**To do**
Repeat verbatim the lines of the data below, beginning with the line containing "Specify a custom" and continuing to the end.
*** Data extract Section Begins ***
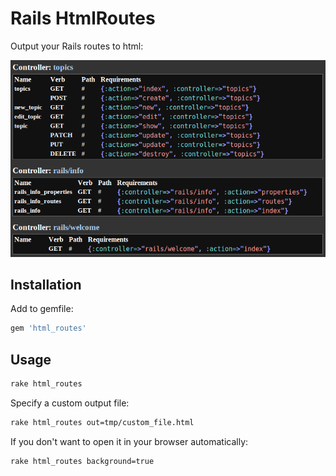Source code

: Rails HtmlRoutes
================

Output your Rails routes to html:

![HTML Routes](./example.png "HtmlRoutes")

## Installation

Add to gemfile:

```ruby
gem 'html_routes'
```

## Usage

```bash
rake html_routes
```

Specify a custom output file:

```bash
rake html_routes out=tmp/custom_file.html
```

If you don't want to open it in your browser automatically:

```bash
rake html_routes background=true
```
*** Data extract Section Ends ***
**Answer for this exercise**
Specify a custom output file:

```bash
rake html_routes out=tmp/custom_file.html
```

If you don't want to open it in your browser automatically:

```bash
rake html_routes background=true
```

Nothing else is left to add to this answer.